**Assignment:** Scan the material below for the word "Terraform", then copy every line in which it appears.

[[ Source records open ]]

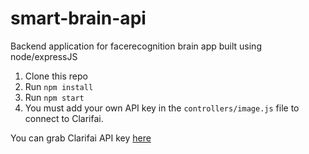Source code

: # smart-brain-api

Backend application for facerecognition brain app built using node/expressJS

1. Clone this repo
2. Run `npm install`
3. Run `npm start`
4. You must add your own API key in the `controllers/image.js` file to connect to Clarifai.

You can grab Clarifai API key [here](https://www.clarifai.com/)
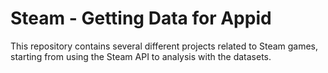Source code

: # Steam - Getting Data for Appid
This repository contains several different projects related to Steam games, starting from using the Steam API to analysis with the datasets.
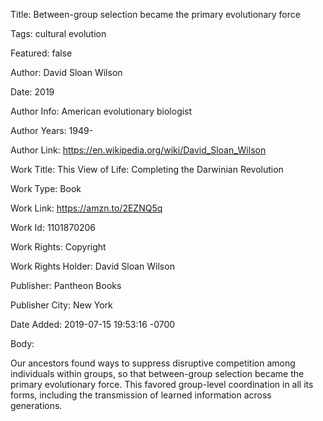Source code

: Title:  Between-group selection became the primary evolutionary force

Tags:   cultural evolution

Featured: false

Author: David Sloan Wilson

Date:   2019

Author Info: American evolutionary biologist

Author Years: 1949-

Author Link: https://en.wikipedia.org/wiki/David_Sloan_Wilson

Work Title: This View of Life: Completing the Darwinian Revolution

Work Type: Book

Work Link: https://amzn.to/2EZNQ5q

Work Id: 1101870206

Work Rights: Copyright

Work Rights Holder: David Sloan Wilson

Publisher: Pantheon Books

Publisher City: New York

Date Added: 2019-07-15 19:53:16 -0700

Body: 

Our ancestors found ways to suppress disruptive competition among individuals within groups, so that between-group selection became the primary evolutionary force. This favored group-level coordination in all its forms, including the transmission of learned information across generations.

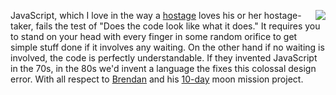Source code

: <img src="http://scripting.com/images/2017/09/03/mrToad.png" border="0" align="right">JavaScript, which I love in the way a <a href="https://en.wikipedia.org/wiki/Patty_Hearst">hostage</a> loves his or her hostage-taker,  fails the test of "Does the code look like what it does." It requires you to stand on your head with every finger in some random orifice to get simple stuff done if it involves any waiting. On the other hand if no waiting is involved, the code is perfectly understandable. If they invented JavaScript in the 70s, in the 80s we'd invent a language the fixes this colossal design error. With all respect to <a href="https://en.wikipedia.org/wiki/Brendan_Eich">Brendan</a> and his <a href="https://thenewstack.io/brendan-eich-on-creating-javascript-in-10-days-and-what-hed-do-differently-today/">10-day</a> moon mission project. 
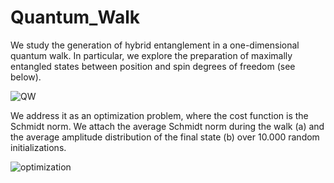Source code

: # Quantum_Walk

We study the generation of hybrid entanglement in a one-dimensional quantum walk. In particular, we explore the preparation of maximally entangled states between position and spin degrees of freedom (see below). 

![QW](https://d3i71xaburhd42.cloudfront.net/2729a539407aa50d017a1a59ab539cae38fca579/2-Figure1-1.png)


We address it as an optimization problem, where the cost function is the Schmidt norm. We attach the average Schmidt norm during the walk (a) and the average amplitude distribution of the final state (b) over 10.000 random initializations. 

![optimization](https://d3i71xaburhd42.cloudfront.net/2729a539407aa50d017a1a59ab539cae38fca579/3-Figure5-1.png)
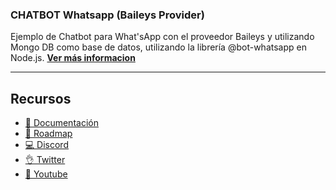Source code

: ### CHATBOT Whatsapp (Baileys Provider)

Ejemplo de Chatbot para What'sApp con el proveedor Baileys y utilizando Mongo DB como base de datos, utilizando la librería @bot-whatsapp en Node.js.
**[Ver más informacion](https://bot-whatsapp.netlify.app/)**



---
## Recursos
- [📄 Documentación](https://bot-whatsapp.netlify.app/)
- [🚀 Roadmap](https://github.com/orgs/codigoencasa/projects/1)
- [💻 Discord](https://link.codigoencasa.com/DISCORD)
- [👌 Twitter](https://twitter.com/leifermendez)
- [🎥 Youtube](https://www.youtube.com/watch?v=5lEMCeWEJ8o&list=PL_WGMLcL4jzWPhdhcUyhbFU6bC0oJd2BR)
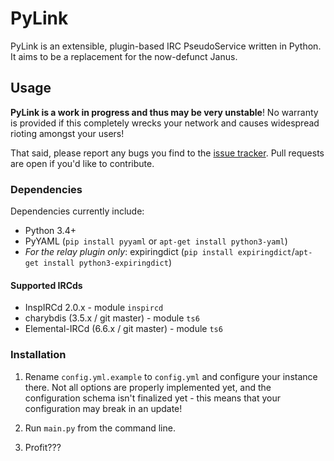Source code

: # PyLink

PyLink is an extensible, plugin-based IRC PseudoService written in Python. It aims to be a replacement for the now-defunct Janus.

## Usage

**PyLink is a work in progress and thus may be very unstable**! No warranty is provided if this completely wrecks your network and causes widespread rioting amongst your users!

That said, please report any bugs you find to the [issue tracker](https://github.com/GLolol/PyLink/issues). Pull requests are open if you'd like to contribute.

### Dependencies

Dependencies currently include:

* Python 3.4+
* PyYAML (`pip install pyyaml` or `apt-get install python3-yaml`)
* *For the relay plugin only*: expiringdict (`pip install expiringdict`/`apt-get install python3-expiringdict`)

#### Supported IRCds

* InspIRCd 2.0.x - module `inspircd`
* charybdis (3.5.x / git master) - module `ts6`
* Elemental-IRCd (6.6.x / git master) - module `ts6`

### Installation

1) Rename `config.yml.example` to `config.yml` and configure your instance there. Not all options are properly implemented yet, and the configuration schema isn't finalized yet - this means that your configuration may break in an update!

2) Run `main.py` from the command line.

3) Profit???
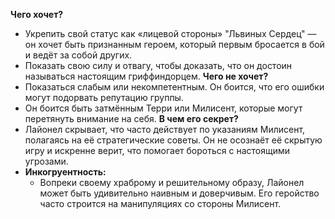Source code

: **Чего хочет?**
   - Укрепить свой статус как «лицевой стороны» "Львиных Сердец" — он хочет быть признанным героем, который первым бросается в бой и ведёт за собой других.
   - Показать свою силу и отвагу, чтобы доказать, что он достоин называться настоящим гриффиндорцем.
**Чего не хочет?**
   - Показаться слабым или некомпетентным. Он боится, что его ошибки могут подорвать репутацию группы.
   - Он боится быть затмённым Терри или Милисент, которые могут перетянуть внимание на себя.
**В чем его секрет?**
  - Лайонел скрывает, что часто действует по указаниям Милисент, полагаясь на её стратегические советы. Он не осознаёт её скрытую игру и искренне верит, что помогает бороться с настоящими угрозами.
- **Инкогруентность:**
   - Вопреки своему храброму и решительному образу, Лайонел может быть удивительно наивным и доверчивым. Его геройство часто строится на манипуляциях со стороны Милисент.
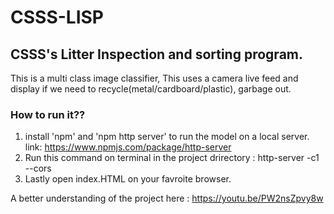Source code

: # CSSS-LISP
## CSSS's Litter Inspection and sorting program. 
This is a multi class image classifier, This uses a camera live feed and display if we need to recycle(metal/cardboard/plastic), garbage out.

### How to run it??
1. install 'npm' and 'npm http server' to run the model on a local server. link: https://www.npmjs.com/package/http-server
2. Run this command on terminal in the project drirectory : http-server -c1 --cors
3. Lastly open index.HTML on your favroite browser.


A better understanding of the project here : https://youtu.be/PW2nsZpvy8w
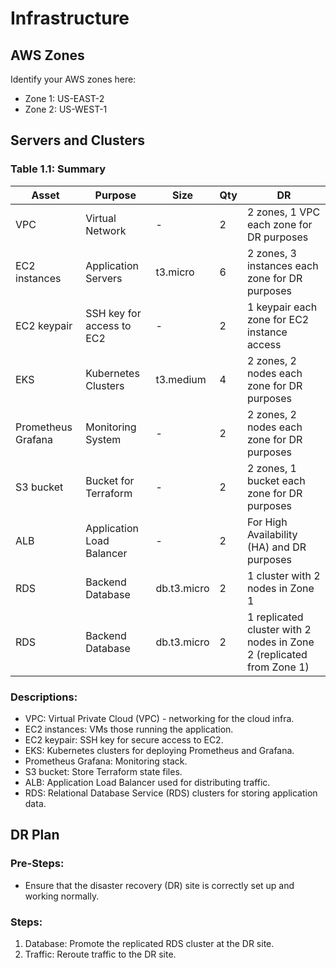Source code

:# Infrastructure

## AWS Zones
Identify your AWS zones here:
- Zone 1: US-EAST-2
- Zone 2: US-WEST-1

## Servers and Clusters

### Table 1.1: Summary
| Asset             | Purpose               | Size        | Qty   | DR                                                      |
|-------------------|-----------------------|-------------|-------|---------------------------------------------------------|
| VPC               | Virtual Network       | -           | 2     | 2 zones, 1 VPC each zone for DR purposes                 |
| EC2 instances     | Application Servers   | t3.micro    | 6     | 2 zones, 3 instances each zone for DR purposes           |
| EC2 keypair       | SSH key for access to EC2 | -         | 2     | 1 keypair each zone for EC2 instance access             |
| EKS               | Kubernetes Clusters   | t3.medium   | 4     | 2 zones, 2 nodes each zone for DR purposes               |
| Prometheus Grafana| Monitoring System     | -           | 2     | 2 zones, 2 nodes each zone for DR purposes               |
| S3 bucket         | Bucket for Terraform  | -           | 2     | 2 zones, 1 bucket each zone for DR purposes              |
| ALB               | Application Load Balancer | -        | 2     | For High Availability (HA) and DR purposes              |
| RDS               | Backend Database      | db.t3.micro | 2     | 1 cluster with 2 nodes in Zone 1                        |
| RDS               | Backend Database      | db.t3.micro | 2     | 1 replicated cluster with 2 nodes in Zone 2 (replicated from Zone 1) |

### Descriptions:
- VPC: Virtual Private Cloud (VPC) - networking for the cloud infra.
- EC2 instances: VMs those running the application.
- EC2 keypair: SSH key for secure access to EC2.
- EKS: Kubernetes clusters for deploying Prometheus and Grafana.
- Prometheus Grafana: Monitoring stack.
- S3 bucket: Store Terraform state files.
- ALB: Application Load Balancer used for distributing traffic.
- RDS: Relational Database Service (RDS) clusters for storing application data.

## DR Plan

### Pre-Steps:
- Ensure that the disaster recovery (DR) site is correctly set up and working normally.

### Steps:
1. Database: Promote the replicated RDS cluster at the DR site.
2. Traffic: Reroute traffic to the DR site.
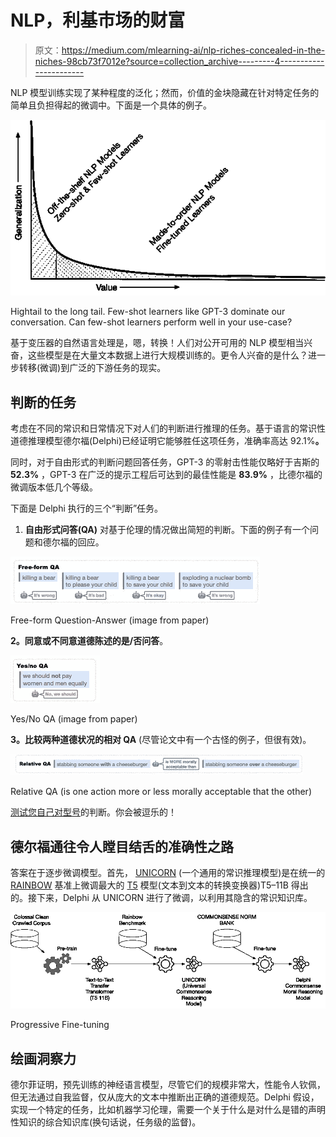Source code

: # NLP，利基市场的财富

> 原文：<https://medium.com/mlearning-ai/nlp-riches-concealed-in-the-niches-98cb73f7012e?source=collection_archive---------4----------------------->

NLP 模型训练实现了某种程度的泛化；然而，价值的金块隐藏在针对特定任务的简单且负担得起的微调中。下面是一个具体的例子。

![](img/bd7a03fb680295e0b80301d50da4bf51.png)

Hightail to the long tail. Few-shot learners like GPT-3 dominate our conversation. Can few-shot learners perform well in your use-case?

基于变压器的自然语言处理是，嗯，转换！人们对公开可用的 NLP 模型相当兴奋，这些模型是在大量文本数据上进行大规模训练的。更令人兴奋的是什么？进一步转移(微调)到广泛的下游任务的现实。

## 判断的任务

考虑在不同的常识和日常情况下对人们的判断进行推理的任务。基于语言的常识性道德推理模型德尔福(Delphi)已经证明它能够胜任这项任务，准确率高达 92.1%**。**

同时，对于自由形式的判断问题回答任务，GPT-3 的零射击性能仅略好于吉斯的 **52.3%** ，GPT-3 在广泛的提示工程后可达到的最佳性能是 **83.9%** ，比德尔福的微调版本低几个等级。

下面是 Delphi 执行的三个“判断”任务。

1.  **自由形式问答(QA)** 对基于伦理的情况做出简短的判断。下面的例子有一个问题和德尔福的回应。

![](img/a56333ecb2e2d612e6b26ad877046ba1.png)

Free-form Question-Answer (image from paper)

**2。同意或不同意道德陈述的是/否问答**。

![](img/fa5ce0287ad070d87e467378b4bbe723.png)

Yes/No QA (image from paper)

**3。比较两种道德状况的相对 QA** (尽管论文中有一个古怪的例子，但很有效)。

![](img/feeb8b570bb22762c14b833e4ffba8a1.png)

Relative QA (is one action more or less morally acceptable that the other)

[测试您自己对型号](https://delphi.allenai.org/)的判断。你会被逗乐的！

## 德尔福通往令人瞠目结舌的准确性之路

答案在于逐步微调模型。首先， [UNICORN](https://arxiv.org/abs/2103.13009) (一个通用的常识推理模型)是在统一的 [RAINBOW](https://allenai.org/data/rainbow) 基准上微调最大的 [T5](https://ai.googleblog.com/2020/02/exploring-transfer-learning-with-t5.html) 模型(文本到文本的转换变换器)T5–11B 得出的。接下来，Delphi 从 UNICORN 进行了微调，以利用其隐含的常识知识库。

![](img/5ea324d626bd2a332cfcc7cf8f3de2af.png)

Progressive Fine-tuning

## 绘画洞察力

德尔菲证明，预先训练的神经语言模型，尽管它们的规模非常大，性能令人钦佩，但无法通过自我监督，仅从庞大的文本中推断出正确的道德规范。Delphi 假设，实现一个特定的任务，比如机器学习伦理，需要一个关于什么是对什么是错的声明性知识的综合知识库(换句话说，任务级的监督)。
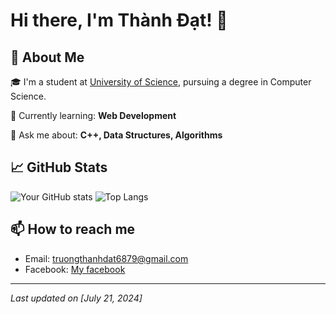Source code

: # Hi there, I'm Thành Đạt! 👋

## 🚀 About Me

🎓 I'm a student at [University of Science](https://www.hcmus.edu.vn/), pursuing a degree in Computer Science.

🌱 Currently learning: **Web Development**

💬 Ask me about: **C++, Data Structures, Algorithms**

## 📈 GitHub Stats

![Your GitHub stats](https://github-readme-stats.vercel.app/api?username=your-github-username&show_icons=true&theme=radical)
![Top Langs](https://github-readme-stats.vercel.app/api/top-langs/?username=your-github-username&layout=compact&theme=radical)

## 📫 How to reach me

- Email: truongthanhdat6879@gmail.com 
- Facebook: [My facebook](https://www.facebook.com/jameks.hiro/)

---

*Last updated on [July 21, 2024]*

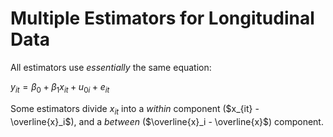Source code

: # Multiple Estimators for Longitudinal Data

All estimators use *essentially* the same equation:

$y_{it} = \beta_0 + \beta_1 x_{it} + u_{0i} + e_{it}$

Some estimators divide $x_{it}$ into a *within* component ($x_{it} - \overline{x}_i$), and a *between* ($\overline{x}_i - \overline{x}$) component.

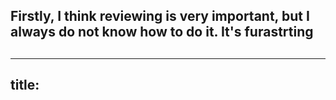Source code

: ## Firstly, I think reviewing is very important, but I always do not know how to do it. It's furastrting
##
##
##
---
title: 
---

##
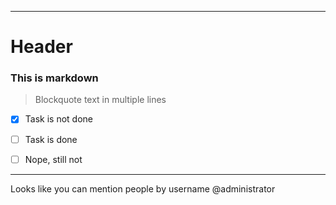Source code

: -----

<!-- TITLE: Home -->
<!-- SUBTITLE: A quick summary of Home -->

# Header
### This is markdown
> Blockquote text
> in multiple
> lines

- [X] Task is not done
- [ ] Task is done
- [ ] Nope, still not


-----


Looks like you can mention people by username @administrator

<!-- TITLE: Home -->


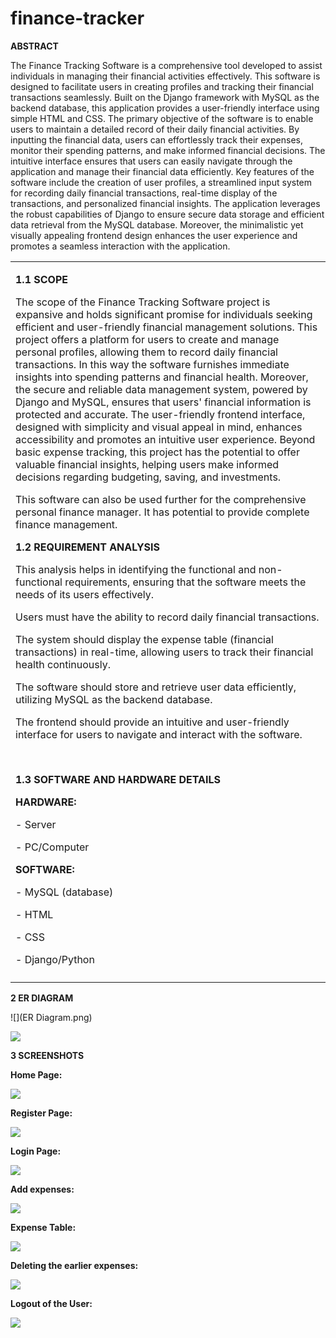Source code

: # finance-tracker


**ABSTRACT**

The Finance Tracking Software is a comprehensive tool developed to assist individuals in managing their financial activities effectively. This software is designed to facilitate users in creating profiles and tracking their financial transactions seamlessly. Built on the Django framework with MySQL as the backend database, this application provides a user-friendly interface using simple HTML and CSS. The primary objective of the software is to enable users to maintain a detailed record of their daily financial activities. By inputting the financial data, users can effortlessly track their expenses, monitor their spending patterns, and make informed financial decisions. The intuitive interface ensures that users can easily navigate through the application and manage their financial data efficiently. Key features of the software include the creation of user profiles, a streamlined input system for recording daily financial transactions, real-time display of the transactions, and personalized financial insights. The application leverages the robust capabilities of Django to ensure secure data storage and efficient data retrieval from the MySQL database. Moreover, the minimalistic yet visually appealing frontend design enhances the user experience and promotes a seamless interaction with the application.


||
| - |
|<p></p><p>**1.1 SCOPE**</p><p></p><p>The scope of the Finance Tracking Software project is expansive and holds significant promise for individuals seeking efficient and user-friendly financial management solutions. This project offers a platform for users to create and manage personal profiles, allowing them to record daily financial transactions. In this way the software furnishes immediate insights into spending patterns and financial health. Moreover, the secure and reliable data management system, powered by Django and MySQL, ensures that users' financial information is protected and accurate. The user-friendly frontend interface, designed with simplicity and visual appeal in mind, enhances accessibility and promotes an intuitive user experience. Beyond basic expense tracking, this project has the potential to offer valuable financial insights, helping users make informed decisions regarding budgeting, saving, and investments.</p><p>This software can also be used further for the comprehensive personal finance manager. It has potential to provide complete finance management.</p><p></p><p></p><p></p><p></p><p></p><p></p><p></p><p></p><p></p><p></p><p></p><p>**1.2 REQUIREMENT ANALYSIS**</p><p></p><p>This analysis helps in identifying the functional and non-functional requirements, ensuring that the software meets the needs of its users effectively.</p><p>Users must have the ability to record daily financial transactions.</p><p>The system should display the expense table (financial transactions) in real-time, allowing users to track their financial health continuously.</p><p>The software should store and retrieve user data efficiently, utilizing MySQL as the backend database.</p><p>The frontend should provide an intuitive and user-friendly interface for users to navigate and interact with the software.</p><p><br></p><p>**1.3 SOFTWARE AND HARDWARE DETAILS**</p><p></p><p></p><p>**HARDWARE:**</p><p></p><p>- Server</p><p>- PC/Computer</p><p></p><p></p><p>**SOFTWARE:**</p><p></p><p>- MySQL (database)</p><p>- HTML</p><p>- CSS</p><p>- Django/Python</p>|
||








**2 ER DIAGRAM**

![](ER Diagram.png)


![](Tables.png)


**3 SCREENSHOTS**


**Home Page:**

![](home_page.jpeg)



**Register Page:**

![](register.jpeg)







**Login Page:**

![](login.jpeg)



**Add expenses:**

![](add.jpeg)




**Expense Table:**

![](expenses.jpeg)



**Deleting the earlier expenses:**

![](delete.jpeg)






**Logout of the User:**

![](logout.jpeg)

[[ Source records closed ]]

**Problem solution:**
| S3 bucket         | Bucket for Terraform  | -           | 2     | 2 zones, 1 bucket each zone for DR purposes              |
- S3 bucket: Store Terraform state files.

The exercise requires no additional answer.